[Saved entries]
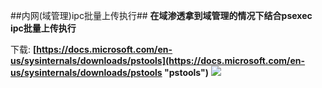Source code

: ##内网(域管理)ipc批量上传执行##
**在域渗透拿到域管理的情况下结合​psexec ipc批量上传执行**

下载:
**[https://docs.microsoft.com/en-us/sysinternals/downloads/pstools](https://docs.microsoft.com/en-us/sysinternals/downloads/pstools "pstools")**
![](https://i.imgur.com/BYNeIED.jpg)
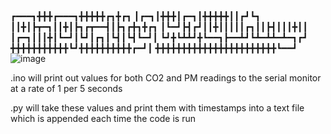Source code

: # 
┏━━━┓╋╋╋┏━━━┓╋╋╋╋╋┏┓╋┏┓
┃┏━┓┃╋╋╋┃┏━┓┃╋╋╋╋╋┃┃┏┛┗┓
┃┃╋┃┣┳━┓┃┃╋┃┣┓┏┳━━┫┃┣┓┏╋┓╋┏┓
┃┗━┛┣┫┏┛┃┃╋┃┃┃┃┃┏┓┃┃┣┫┃┃┃╋┃┃
┃┏━┓┃┃┃╋┃┗━┛┃┗┛┃┏┓┃┗┫┃┗┫┗━┛┃
┗┛╋┗┻┻┛╋┗━━┓┣━━┻┛┗┻━┻┻━┻━┓┏┛
╋╋╋╋╋╋╋╋╋╋╋┗┛╋╋╋╋╋╋╋╋╋╋┏━┛┃
╋╋╋╋╋╋╋╋╋╋╋╋╋╋╋╋╋╋╋╋╋╋╋┗━━┛
![image](https://user-images.githubusercontent.com/64269332/174765303-dad8c4d0-76ec-48d0-8c84-fe8fc8dc5602.png)

.ino will print out values for both CO2 and PM readings to the serial monitor at a rate of 1 per 5 seconds

.py will take these values and print them with timestamps into a text file which is appended each time the code is run
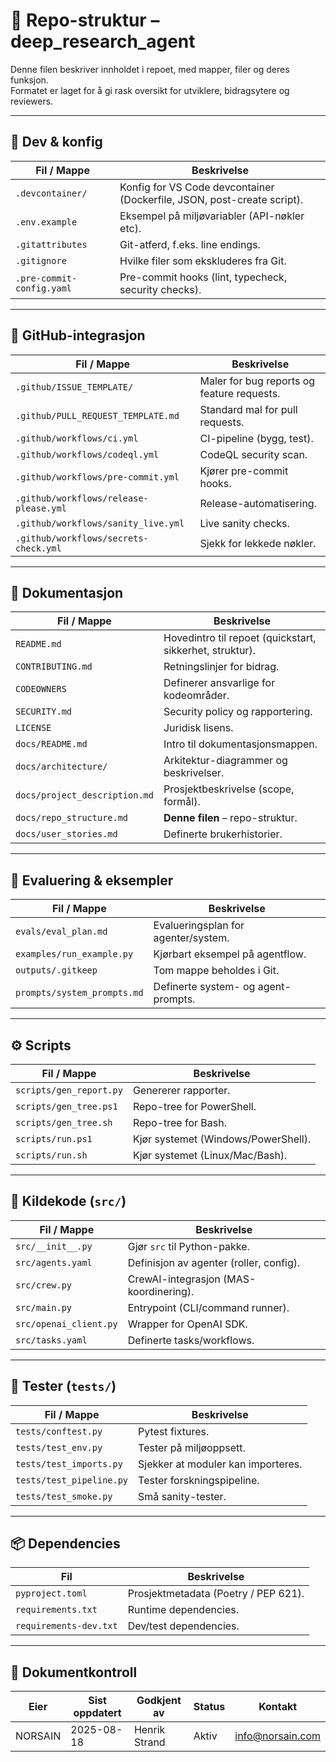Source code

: # 📂 Repo-struktur – deep_research_agent

Denne filen beskriver innholdet i repoet, med mapper, filer og deres funksjon.  
Formatet er laget for å gi rask oversikt for utviklere, bidragsytere og reviewers.

---

## 🔧 Dev & konfig

| Fil / Mappe                     | Beskrivelse |
|---------------------------------|-------------|
| `.devcontainer/`                | Konfig for VS Code devcontainer (Dockerfile, JSON, post-create script). |
| `.env.example`                  | Eksempel på miljøvariabler (API-nøkler etc). |
| `.gitattributes`                | Git-atferd, f.eks. line endings. |
| `.gitignore`                    | Hvilke filer som ekskluderes fra Git. |
| `.pre-commit-config.yaml`       | Pre-commit hooks (lint, typecheck, security checks). |

---

## 🔐 GitHub-integrasjon

| Fil / Mappe                          | Beskrivelse |
|--------------------------------------|-------------|
| `.github/ISSUE_TEMPLATE/`            | Maler for bug reports og feature requests. |
| `.github/PULL_REQUEST_TEMPLATE.md`   | Standard mal for pull requests. |
| `.github/workflows/ci.yml`           | CI-pipeline (bygg, test). |
| `.github/workflows/codeql.yml`       | CodeQL security scan. |
| `.github/workflows/pre-commit.yml`   | Kjører pre-commit hooks. |
| `.github/workflows/release-please.yml` | Release-automatisering. |
| `.github/workflows/sanity_live.yml`  | Live sanity checks. |
| `.github/workflows/secrets-check.yml` | Sjekk for lekkede nøkler. |

---

## 📜 Dokumentasjon

| Fil / Mappe                         | Beskrivelse |
|-------------------------------------|-------------|
| `README.md`                         | Hovedintro til repoet (quickstart, sikkerhet, struktur). |
| `CONTRIBUTING.md`                   | Retningslinjer for bidrag. |
| `CODEOWNERS`                        | Definerer ansvarlige for kodeområder. |
| `SECURITY.md`                       | Security policy og rapportering. |
| `LICENSE`                           | Juridisk lisens. |
| `docs/README.md`                    | Intro til dokumentasjonsmappen. |
| `docs/architecture/`                | Arkitektur-diagrammer og beskrivelser. |
| `docs/project_description.md`       | Prosjektbeskrivelse (scope, formål). |
| `docs/repo_structure.md`            | **Denne filen** – repo-struktur. |
| `docs/user_stories.md`              | Definerte brukerhistorier. |

---

## 🧪 Evaluering & eksempler

| Fil / Mappe                  | Beskrivelse |
|------------------------------|-------------|
| `evals/eval_plan.md`         | Evalueringsplan for agenter/system. |
| `examples/run_example.py`    | Kjørbart eksempel på agentflow. |
| `outputs/.gitkeep`           | Tom mappe beholdes i Git. |
| `prompts/system_prompts.md`  | Definerte system- og agent-prompts. |

---

## ⚙️ Scripts

| Fil / Mappe             | Beskrivelse |
|--------------------------|-------------|
| `scripts/gen_report.py`  | Genererer rapporter. |
| `scripts/gen_tree.ps1`   | Repo-tree for PowerShell. |
| `scripts/gen_tree.sh`    | Repo-tree for Bash. |
| `scripts/run.ps1`        | Kjør systemet (Windows/PowerShell). |
| `scripts/run.sh`         | Kjør systemet (Linux/Mac/Bash). |

---

## 🧠 Kildekode (`src/`)

| Fil / Mappe          | Beskrivelse |
|-----------------------|-------------|
| `src/__init__.py`     | Gjør `src` til Python-pakke. |
| `src/agents.yaml`     | Definisjon av agenter (roller, config). |
| `src/crew.py`         | CrewAI-integrasjon (MAS-koordinering). |
| `src/main.py`         | Entrypoint (CLI/command runner). |
| `src/openai_client.py` | Wrapper for OpenAI SDK. |
| `src/tasks.yaml`      | Definerte tasks/workflows. |

---

## 🧪 Tester (`tests/`)

| Fil / Mappe            | Beskrivelse |
|-------------------------|-------------|
| `tests/conftest.py`     | Pytest fixtures. |
| `tests/test_env.py`     | Tester på miljøoppsett. |
| `tests/test_imports.py` | Sjekker at moduler kan importeres. |
| `tests/test_pipeline.py`| Tester forskningspipeline. |
| `tests/test_smoke.py`   | Små sanity-tester. |

---

## 📦 Dependencies

| Fil                     | Beskrivelse |
|--------------------------|-------------|
| `pyproject.toml`         | Prosjektmetadata (Poetry / PEP 621). |
| `requirements.txt`       | Runtime dependencies. |
| `requirements-dev.txt`   | Dev/test dependencies. |

---

## 📑 Dokumentkontroll

| Eier       | Sist oppdatert | Godkjent av | Status | Kontakt |
|------------|----------------|-------------|--------|---------|
| NORSAIN    | 2025-08-18     | Henrik Strand | Aktiv | info@norsain.com |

> **EXERCISE DETAILS**:
Would you output, from the records above, exactly the run of lines that starts at the line containing "pull requests. |" and ends at the line containing "filen** – repo-struktur. |", and only that run?

> **ANSWER TO THE EXERCISE**:
| `.github/PULL_REQUEST_TEMPLATE.md`   | Standard mal for pull requests. |
| `.github/workflows/ci.yml`           | CI-pipeline (bygg, test). |
| `.github/workflows/codeql.yml`       | CodeQL security scan. |
| `.github/workflows/pre-commit.yml`   | Kjører pre-commit hooks. |
| `.github/workflows/release-please.yml` | Release-automatisering. |
| `.github/workflows/sanity_live.yml`  | Live sanity checks. |
| `.github/workflows/secrets-check.yml` | Sjekk for lekkede nøkler. |

---

## 📜 Dokumentasjon

| Fil / Mappe                         | Beskrivelse |
|-------------------------------------|-------------|
| `README.md`                         | Hovedintro til repoet (quickstart, sikkerhet, struktur). |
| `CONTRIBUTING.md`                   | Retningslinjer for bidrag. |
| `CODEOWNERS`                        | Definerer ansvarlige for kodeområder. |
| `SECURITY.md`                       | Security policy og rapportering. |
| `LICENSE`                           | Juridisk lisens. |
| `docs/README.md`                    | Intro til dokumentasjonsmappen. |
| `docs/architecture/`                | Arkitektur-diagrammer og beskrivelser. |
| `docs/project_description.md`       | Prosjektbeskrivelse (scope, formål). |
| `docs/repo_structure.md`            | **Denne filen** – repo-struktur. |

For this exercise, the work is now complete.